* **PROBLEM DESCRIPTION**
For the records below, give the number of lines in which "Krunal" appears, and add nothing else.
· · · ·
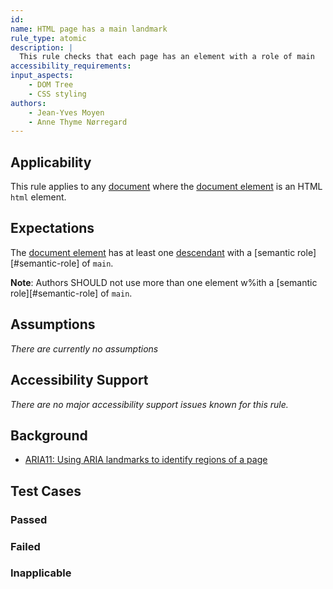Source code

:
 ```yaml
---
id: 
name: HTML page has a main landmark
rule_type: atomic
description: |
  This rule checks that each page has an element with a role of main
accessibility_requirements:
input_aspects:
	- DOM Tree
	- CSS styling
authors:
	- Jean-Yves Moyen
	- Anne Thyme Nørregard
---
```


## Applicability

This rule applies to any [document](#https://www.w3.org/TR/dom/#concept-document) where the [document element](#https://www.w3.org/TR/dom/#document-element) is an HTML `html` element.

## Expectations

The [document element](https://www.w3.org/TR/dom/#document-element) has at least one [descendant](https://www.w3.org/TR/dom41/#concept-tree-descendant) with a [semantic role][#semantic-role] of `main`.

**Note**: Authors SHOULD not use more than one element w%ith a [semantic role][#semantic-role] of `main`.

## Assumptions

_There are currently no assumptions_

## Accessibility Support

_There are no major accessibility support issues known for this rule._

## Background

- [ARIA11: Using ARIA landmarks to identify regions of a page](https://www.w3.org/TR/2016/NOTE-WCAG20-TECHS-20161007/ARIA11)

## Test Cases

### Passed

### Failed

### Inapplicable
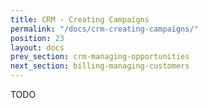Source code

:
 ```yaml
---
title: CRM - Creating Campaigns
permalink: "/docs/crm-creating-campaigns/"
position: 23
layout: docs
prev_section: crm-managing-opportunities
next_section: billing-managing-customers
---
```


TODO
· · · ·
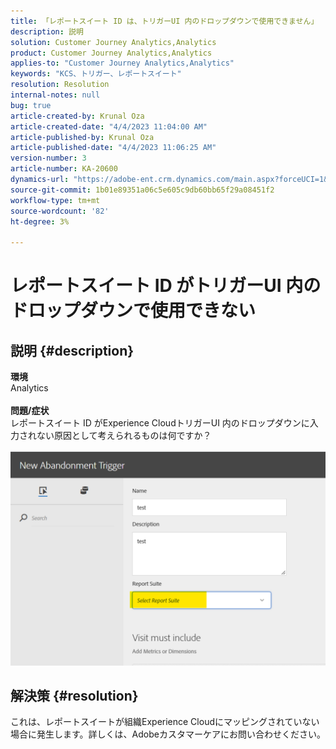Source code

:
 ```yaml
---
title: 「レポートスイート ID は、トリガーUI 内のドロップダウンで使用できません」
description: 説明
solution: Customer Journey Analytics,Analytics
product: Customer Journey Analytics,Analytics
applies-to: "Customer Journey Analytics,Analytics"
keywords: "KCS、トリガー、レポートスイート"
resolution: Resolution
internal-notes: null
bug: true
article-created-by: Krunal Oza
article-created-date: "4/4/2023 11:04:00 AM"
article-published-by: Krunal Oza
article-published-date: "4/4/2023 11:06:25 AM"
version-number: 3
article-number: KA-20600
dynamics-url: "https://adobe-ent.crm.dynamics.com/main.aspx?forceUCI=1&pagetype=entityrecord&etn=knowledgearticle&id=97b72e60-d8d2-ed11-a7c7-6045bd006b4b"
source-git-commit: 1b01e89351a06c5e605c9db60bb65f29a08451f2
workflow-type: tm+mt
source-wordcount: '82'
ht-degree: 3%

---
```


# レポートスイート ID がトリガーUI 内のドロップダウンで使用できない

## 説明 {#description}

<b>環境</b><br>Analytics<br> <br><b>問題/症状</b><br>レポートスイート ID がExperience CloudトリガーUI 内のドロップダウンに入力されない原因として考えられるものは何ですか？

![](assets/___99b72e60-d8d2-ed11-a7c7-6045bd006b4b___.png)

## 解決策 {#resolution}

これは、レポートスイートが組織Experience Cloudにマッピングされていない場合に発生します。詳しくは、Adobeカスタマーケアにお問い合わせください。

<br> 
· · · ·
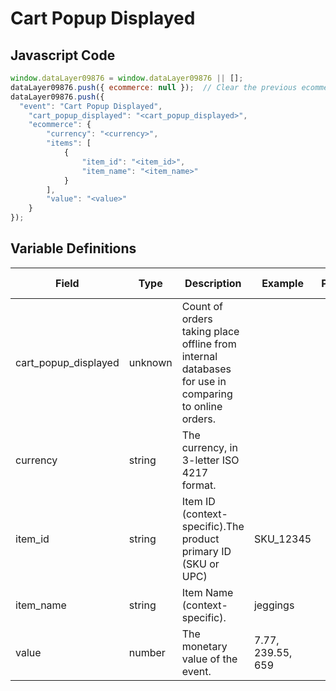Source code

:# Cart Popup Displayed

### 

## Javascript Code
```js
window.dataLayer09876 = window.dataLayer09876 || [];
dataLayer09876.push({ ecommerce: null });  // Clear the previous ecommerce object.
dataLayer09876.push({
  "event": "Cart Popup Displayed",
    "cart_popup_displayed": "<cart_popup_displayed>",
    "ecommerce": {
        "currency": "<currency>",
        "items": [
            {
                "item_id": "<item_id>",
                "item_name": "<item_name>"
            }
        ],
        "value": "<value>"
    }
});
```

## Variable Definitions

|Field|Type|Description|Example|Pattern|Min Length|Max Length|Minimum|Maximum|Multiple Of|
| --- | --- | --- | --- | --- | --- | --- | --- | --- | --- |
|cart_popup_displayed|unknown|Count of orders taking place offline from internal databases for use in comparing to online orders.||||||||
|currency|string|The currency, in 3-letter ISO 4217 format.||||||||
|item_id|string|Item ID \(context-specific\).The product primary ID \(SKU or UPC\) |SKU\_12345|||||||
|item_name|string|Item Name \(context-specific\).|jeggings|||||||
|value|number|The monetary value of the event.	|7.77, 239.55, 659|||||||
· · · ·
* **OUTPUT**
2